Nonlinear dimensionality reduction and Bayesian optimization for accelerating design of materials
摘要
Optimizing biobased foam formulations is challenging because experiments are costly and fast-to-measure surrogate properties occupy high-dimensional spaces. Bayesian optimization (BO) with Gaussian process regression (GPR) can guide data-efficient searches, but its performance depends on the dimensionality of the inputs. Here, we evaluate nonlinear dimensionality reduction (DR) methods, namely t-distributed stochastic neighbor embedding (t-SNE) and uniform manifold approximation and projection (UMAP), in comparison with principal component analysis (PCA) for biobased foam optimization.
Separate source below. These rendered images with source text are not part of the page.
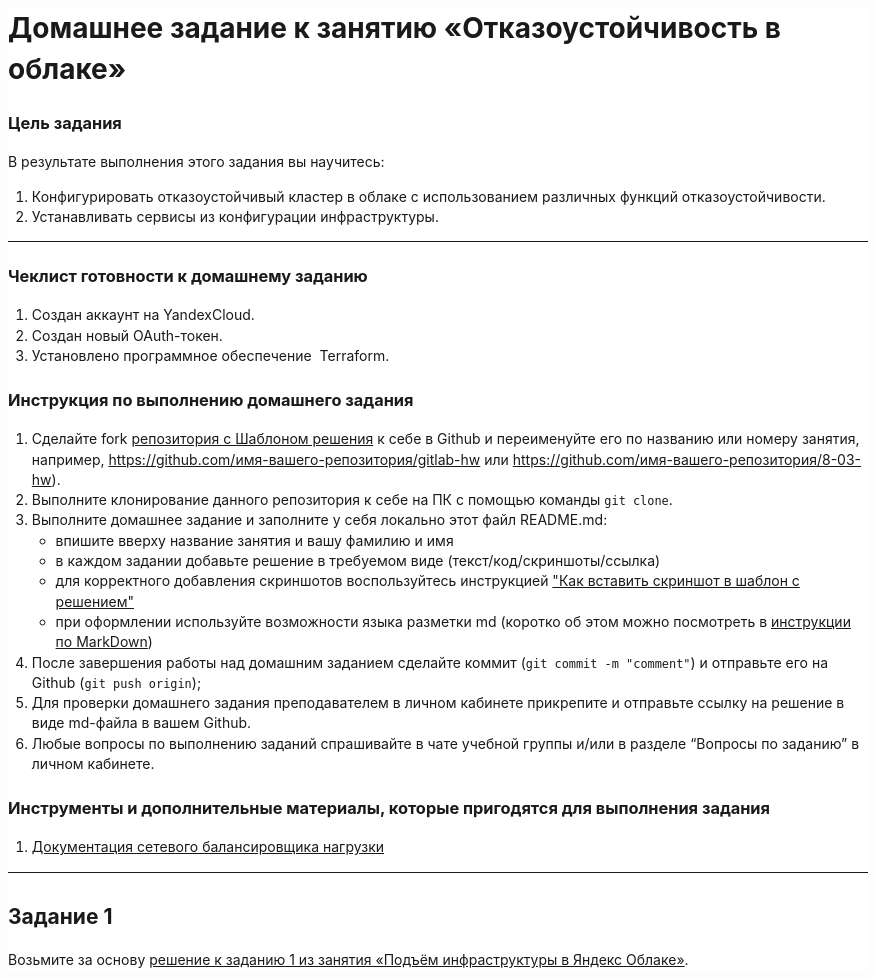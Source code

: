 # Домашнее задание к занятию «Отказоустойчивость в облаке»

### Цель задания

В результате выполнения этого задания вы научитесь:  
1. Конфигурировать отказоустойчивый кластер в облаке с использованием различных функций отказоустойчивости. 
2. Устанавливать сервисы из конфигурации инфраструктуры.

------

### Чеклист готовности к домашнему заданию

1. Создан аккаунт на YandexCloud.  
2. Создан новый OAuth-токен.  
3. Установлено программное обеспечение  Terraform.   


### Инструкция по выполнению домашнего задания

1. Сделайте fork [репозитория c Шаблоном решения](https://github.com/netology-code/sys-pattern-homework) к себе в Github и переименуйте его по названию или номеру занятия, например, https://github.com/имя-вашего-репозитория/gitlab-hw или https://github.com/имя-вашего-репозитория/8-03-hw).
2. Выполните клонирование данного репозитория к себе на ПК с помощью команды `git clone`.
3. Выполните домашнее задание и заполните у себя локально этот файл README.md:
   - впишите вверху название занятия и вашу фамилию и имя
   - в каждом задании добавьте решение в требуемом виде (текст/код/скриншоты/ссылка)
   - для корректного добавления скриншотов воспользуйтесь инструкцией ["Как вставить скриншот в шаблон с решением"](https://github.com/netology-code/sys-pattern-homework/blob/main/screen-instruction.md)
   - при оформлении используйте возможности языка разметки md (коротко об этом можно посмотреть в [инструкции по MarkDown](https://github.com/netology-code/sys-pattern-homework/blob/main/md-instruction.md))
4. После завершения работы над домашним заданием сделайте коммит (`git commit -m "comment"`) и отправьте его на Github (`git push origin`);
5. Для проверки домашнего задания преподавателем в личном кабинете прикрепите и отправьте ссылку на решение в виде md-файла в вашем Github.
6. Любые вопросы по выполнению заданий спрашивайте в чате учебной группы и/или в разделе “Вопросы по заданию” в личном кабинете.


### Инструменты и дополнительные материалы, которые пригодятся для выполнения задания

1. [Документация сетевого балансировщика нагрузки](https://cloud.yandex.ru/docs/network-load-balancer/quickstart)

 ---

## Задание 1 

Возьмите за основу [решение к заданию 1 из занятия «Подъём инфраструктуры в Яндекс Облаке»](https://github.com/netology-code/sdvps-homeworks/blob/main/7-03.md#задание-1).
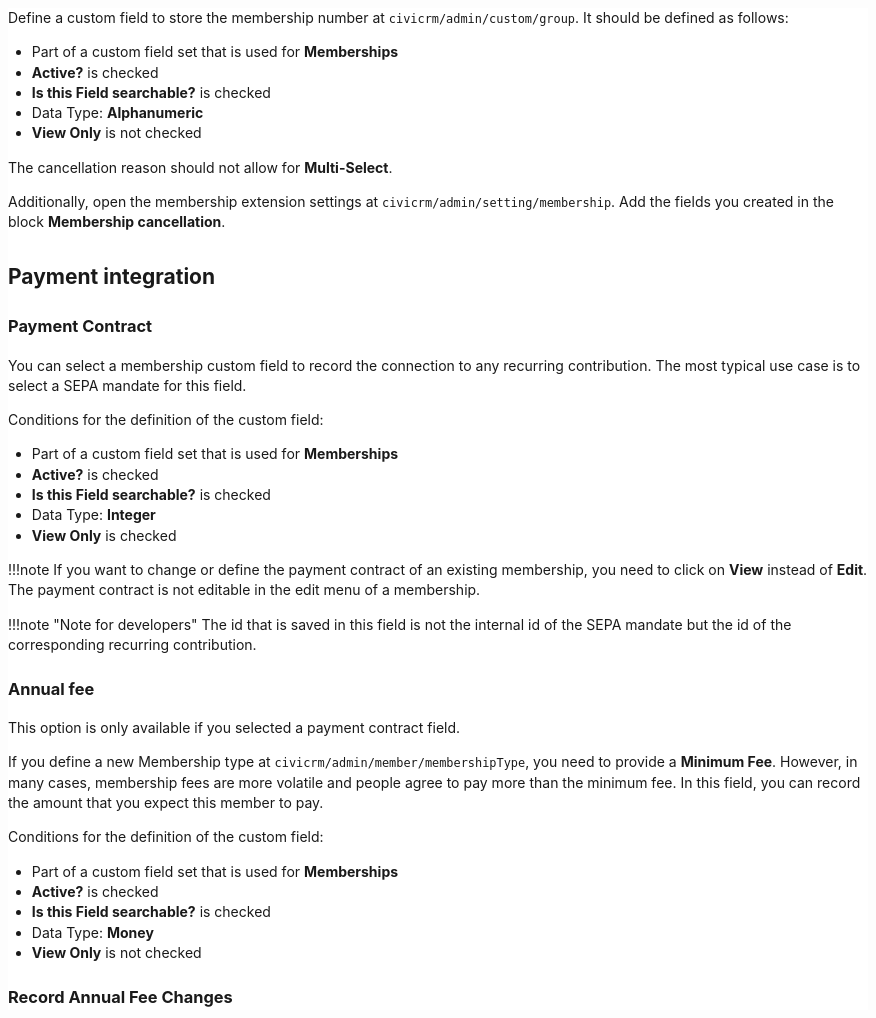 Define a custom field to store the membership number at `civicrm/admin/custom/group`. It should be defined as follows:

- Part of a custom field set that is used for **Memberships**
- **Active?** is checked
- **Is this Field searchable?** is checked
- Data Type: **Alphanumeric**
- **View Only** is not checked

The cancellation reason should not allow for **Multi-Select**.

Additionally, open the membership extension settings at `civicrm/admin/setting/membership`. Add the fields you created in the block **Membership cancellation**.

## Payment integration

### Payment Contract

You can select a membership custom field to record the connection to any recurring contribution. The most typical use case is to select a SEPA mandate for this field.

Conditions for the definition of the custom field:

- Part of a custom field set that is used for **Memberships**
- **Active?** is checked
- **Is this Field searchable?** is checked
- Data Type: **Integer**
- **View Only** is checked

!!!note
    If you want to change or define the payment contract of an existing membership, you need to click on **View** instead of **Edit**. The payment contract is not editable in the edit menu of a membership.

!!!note "Note for developers"
    The id that is saved in this field is not the internal id of the SEPA mandate but the id of the corresponding recurring contribution.

### Annual fee

This option is only available if you selected a payment contract field.

If you define a new Membership type at `civicrm/admin/member/membershipType`, you need to provide a **Minimum Fee**. However, in many cases, membership fees are more volatile and people agree to pay more than the minimum fee. In this field, you can record the amount that you expect this member to pay.

Conditions for the definition of the custom field:

- Part of a custom field set that is used for **Memberships**
- **Active?** is checked
- **Is this Field searchable?** is checked
- Data Type: **Money**
- **View Only** is not checked

### Record Annual Fee Changes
Using an existing dataset comprising 26 distinct methylcellulose-cellulose fiber foam formulations with rheological and mechanical measurements, we first train a Gaussian process (GP) on low-dimensional representations of rheological observables. BO is then applied in a single-step, non-sequential manner on this fixed dataset, to evaluate the quality of the latent representations and identify high-yield-stress regions. A second GP maps foam-formulation compositions to the reduced rheological coordinates, enabling reconstruction of candidate formulations in the composition space. Across all DR methods, BO identifies similar high-performing formulations achieving yield stress values comparable to the experimentally validated optimum. PCA acts as a baseline due to its deterministic and hyperparameter-free nature, while nonlinear methods can achieve comparable performance when appropriately tuned. These findings demonstrate that nonlinear DR-assisted BO provides a data-efficient framework for optimizing rheology-governed soft-matter materials.